Use of "`../`" to navigate to the parent directory is not permitted,
except for the case when the context JAR is loaded from the file system.
Invalid entries are ignored. Valid entries are resolved against the context JAR.
If the resulting URL is invalid or refers to a resource that cannot be found,
then it is ignored.

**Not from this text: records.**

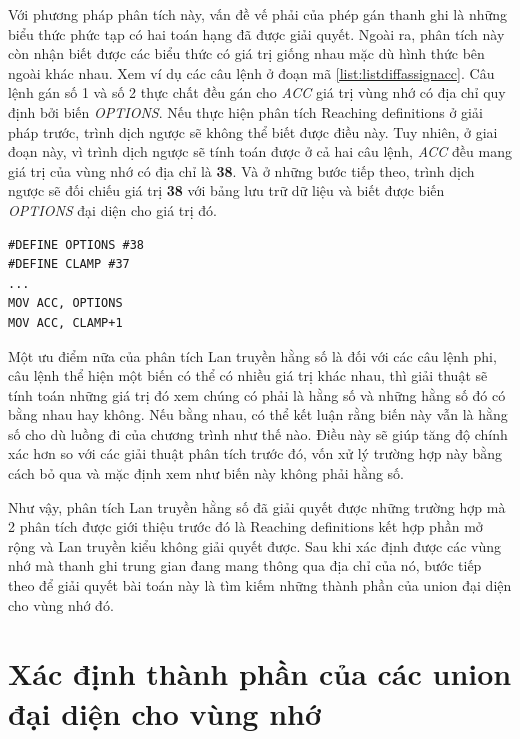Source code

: Với phương pháp phân tích này, vấn đề vế phải của phép gán thanh ghi là những biểu thức phức tạp có hai toán hạng đã được giải quyết. Ngoài ra, phân tích này còn nhận biết được các biểu thức có giá trị giống nhau mặc dù hình thức bên ngoài khác nhau. Xem ví dụ các câu lệnh ở đoạn mã \ref{list:listdiffassignacc}. Câu lệnh gán số 1 và số 2 thực chất đều gán cho \textit{ACC} giá trị vùng nhớ có địa chỉ quy định bởi biến \textit{OPTIONS}. Nếu thực hiện phân tích Reaching definitions ở giải pháp trước, trình dịch ngược sẽ không thể biết được điều này. Tuy nhiên, ở giai đoạn này, vì trình dịch ngược sẽ tính toán được ở cả hai câu lệnh, \textit{ACC} đều mang giá trị của vùng nhớ có địa chỉ là \textbf{38}. Và ở những bước tiếp theo, trình dịch ngược sẽ đối chiếu giá trị \textbf{38} với bảng lưu trữ dữ liệu và biết được biến \textit{OPTIONS} đại diện cho giá trị đó.

\begin{lstlisting}[caption={Một số câu lệnh gán cho ACC có giá trị vế phải bằng nhau},label={list:listdiffassignacc}]
#DEFINE OPTIONS #38
#DEFINE CLAMP #37
...
MOV ACC, OPTIONS
MOV ACC, CLAMP+1
\end{lstlisting}

Một ưu điểm nữa của phân tích Lan truyền hằng số là đối với các câu lệnh phi, câu lệnh thể hiện một biến có thể có nhiều giá trị khác nhau, thì giải thuật sẽ tính toán những giá trị đó xem chúng có phải là hằng số và những hằng số đó có bằng nhau hay không. Nếu bằng nhau, có thể kết luận rằng biến này vẫn là hằng số cho dù luồng đi của chương trình như thế nào. Điều này sẽ giúp tăng độ chính xác hơn so với các giải thuật phân tích trước đó, vốn xử lý trường hợp này bằng cách bỏ qua và mặc định xem như biến này không phải hằng số.

Như vậy, phân tích Lan truyền hằng số đã giải quyết được những trường hợp mà 2 phân tích được giới thiệu trước đó là Reaching definitions kết hợp phần mở rộng và Lan truyền kiểu không giải quyết được. Sau khi xác định được các vùng nhớ mà thanh ghi trung gian đang mang thông qua địa chỉ của nó, bước tiếp theo để giải quyết bài toán này là tìm kiếm những thành phần của union đại diện cho vùng nhớ đó.
\section{Xác định thành phần của các union đại diện cho vùng nhớ}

Duplicate URLs are ignored.
The resulting URLs are inserted into the class path,
immediately following the URL of the context JAR.
For example, given the following class path:
``` {style="MARGIN-LEFT: 40px"}
a.jar b.jar
```
If `b.jar` contained the following `Class-Path` manifest attribute:
``` {style="MARGIN-LEFT: 40px"}
Class-Path: lib/x.jar a.jar
```
Then the effective search path of such a `URLClassLoader` instance would be:
``` {style="MARGIN-LEFT: 40px"}
a.jar b.jar lib/x.jar
```
Of course, if `x.jar` had dependencies of its own then these would be
added according to the same rules and so on for each subsequent URL. In
the actual implementation, JAR file dependencies are processed lazily so
that the JAR files are not actually opened until needed.
A new JDK-specific system property:
Setting `-Djdk.net.URLClassPath.showIgnoredClassPathEntries` or `-Djdk.net.URLClassPath.showIgnoredClassPathEntries=true` will print a warning message for Class-Path entries that are ignored.